One of the most effective tactics to achieve this goal is an intense focus on an isolated but particularly gruesome crime to overflow the brain with emotions of horror, disgust and fear and prevent a rational calculus of the true magnitude of the threat posed.
A white supremacist in Charlottesville plows his car into a group of Antifa protesters and kills one of them, or Dylan Roof enters a Charleston church and murders nine African-American worshippers, and — in the visceral disgust that all decent people by definition feel when hearing about such atrocities — nobody can question the claim that White Supremacist fascism is a grave domestic threat to the American way of life that requires draconian responses of surveillance, censorship and counter-violence.
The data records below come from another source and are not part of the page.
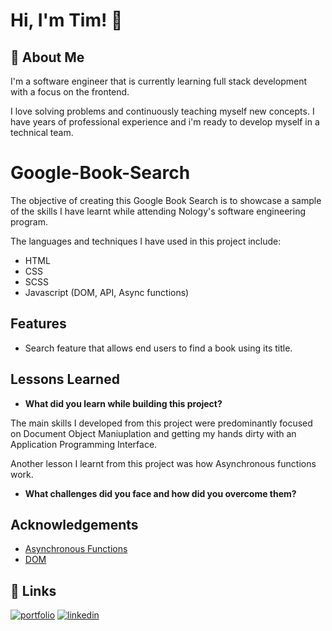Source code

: # Hi, I'm Tim! 👋


## 🚀 About Me
I'm a software engineer that is currently learning full stack development with a focus on the frontend. 

I love solving problems and continuously teaching myself new concepts. I have years of professional experience and i'm ready to develop myself in a technical team. 


# Google-Book-Search

The objective of creating this Google Book Search is to showcase a sample of the skills I have learnt while attending Nology's software engineering program. 

The languages and techniques I have used in this project include:
- HTML
- CSS 
- SCSS
- Javascript (DOM, API, Async functions)


## Features

- Search feature that allows end users to find a book using its title.


## Lessons Learned

- **What did you learn while building this project?**

The main skills I developed from this project were predominantly focused on Document Object Maniuplation and getting my hands dirty with an Application Programming Interface. 

Another lesson I learnt from this project was how Asynchronous functions work.

- **What challenges did you face and how did you overcome them?**


## Acknowledgements

 - [Asynchronous Functions](https://getbem.com/introduction/)
 - [DOM](https://sass-lang.com/guide)


## 🔗 Links
[![portfolio](https://img.shields.io/badge/my_portfolio-000?style=for-the-badge&logo=ko-fi&logoColor=white)](https://github.com/Tim-Mclennan/My-Portfolio)
[![linkedin](https://img.shields.io/badge/linkedin-0A66C2?style=for-the-badge&logo=linkedin&logoColor=white)](https://www.linkedin.com/in/tim-mclennan-0563341aa/)
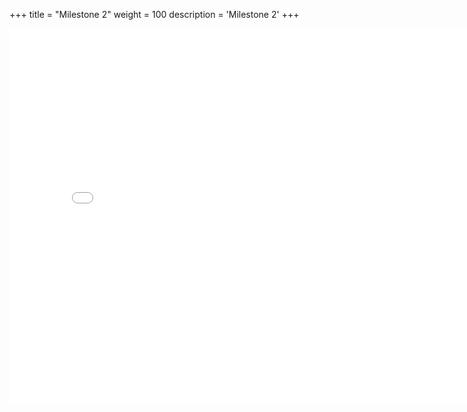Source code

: +++
title = "Milestone 2"
weight = 100
description = 'Milestone 2'
+++

<embed class="pdf" src="MS2 Presentation.pdf" alt="error" width="800" height="600">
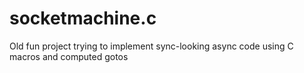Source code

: # socketmachine.c
Old fun project trying to implement sync-looking async code using C macros and computed gotos
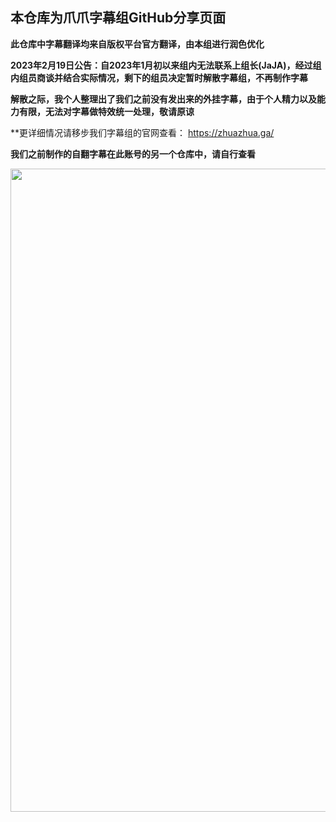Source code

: 

## 本仓库为爪爪字幕组GitHub分享页面
**此仓库中字幕翻译均来自版权平台官方翻译，由本组进行润色优化**

**2023年2月19日公告：自2023年1月初以来组内无法联系上组长(JaJA)，经过组内组员商谈并结合实际情况，剩下的组员决定暂时解散字幕组，不再制作字幕**

**解散之际，我个人整理出了我们之前没有发出来的外挂字幕，由于个人精力以及能力有限，无法对字幕做特效统一处理，敬请原谅**

**更详细情况请移步我们字幕组的官网查看： https://zhuazhua.ga/

**我们之前制作的自翻字幕在此账号的另一个仓库中，请自行查看**

<div align=center><img width="802" height="1029" src="https://images2.imgbox.com/f0/c3/za0mt5kQ_o.png"></div>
Similarly, when a French school teacher is beheaded in a Paris suburb by an 18-year-old Russian Muslim immigrant or other similar horrific acts of violence are perpetrated against innocent people in western cities in response to western bombing of predominantly Muslim countries, then nobody may question the claim that Islamic radicalism is a grave threat to the west that must be eradicated or at least suppressed using the most repressive powers of detention, surveillance and violence available to the state.
Whether out of political calculation, conviction or some combination of both, French President Emmanuel Macron has seized on the grotesque murder last month of Samuel Paty to push two extreme assaults on core civil liberties. One is a law, approved by the French Parliament on Saturday, that “ban[s] the publication of images of on-duty police officers as well as expand[s] the use of surveillance drones and police powers” — a new restriction which press freedom groups argue criminalizes the attempt to hold police officers accountable for brutality and excess force and allows the government even greater powers of domestic spying. The other is an even more sweeping measure that would, among other things, ban homeschooling and require registration of children with the state.
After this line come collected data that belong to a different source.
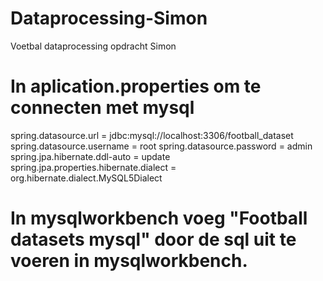 # Dataprocessing-Simon
Voetbal dataprocessing opdracht Simon

# In aplication.properties om te connecten met mysql
spring.datasource.url = jdbc:mysql://localhost:3306/football_dataset
spring.datasource.username = root
spring.datasource.password = admin
spring.jpa.hibernate.ddl-auto = update
spring.jpa.properties.hibernate.dialect = org.hibernate.dialect.MySQL5Dialect

# In mysqlworkbench voeg "Football datasets mysql" door de sql uit te voeren in mysqlworkbench.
A state of emergency declared in France after the 2015 Charlie Hebdo murders and multi-venue terror attacks gave the state virtually unlimited powers to detain citizens without due process and domestically spy with essentially no checks. That resulted, as intended, in the mass infiltration of mosques by police informants, surveillance of imams, and even the sweeping up by police of large numbers of Muslim citizens who were never charged with let alone convicted of any crimes.
Anyone who believes in the necessity of free speech, free expression, privacy rights and due process — and that includes those who cheered the massive free speech rally in Paris after the 2015 Charlie Hebdo murders, led by some of the world’s worst despots — has to be concerned about the growing French demands for still greater crackdowns, if not due to a belief in universally applied civil liberties principles then at least out of self-interested concern that this framework is going to be applied throughout the west: not only against Muslims but against anyone deemed on the margins or fringes or inside the realms of dissent.
To explore the growing controversies over civil liberties and France — which are absolutely a harbinger of similar debates already occurring, with still more to come, throughout the west — I spoke with one of France’s most knowledgeable civil liberties analysts and activists, Yasser Louati. That interview can be viewed here on YouTube or below.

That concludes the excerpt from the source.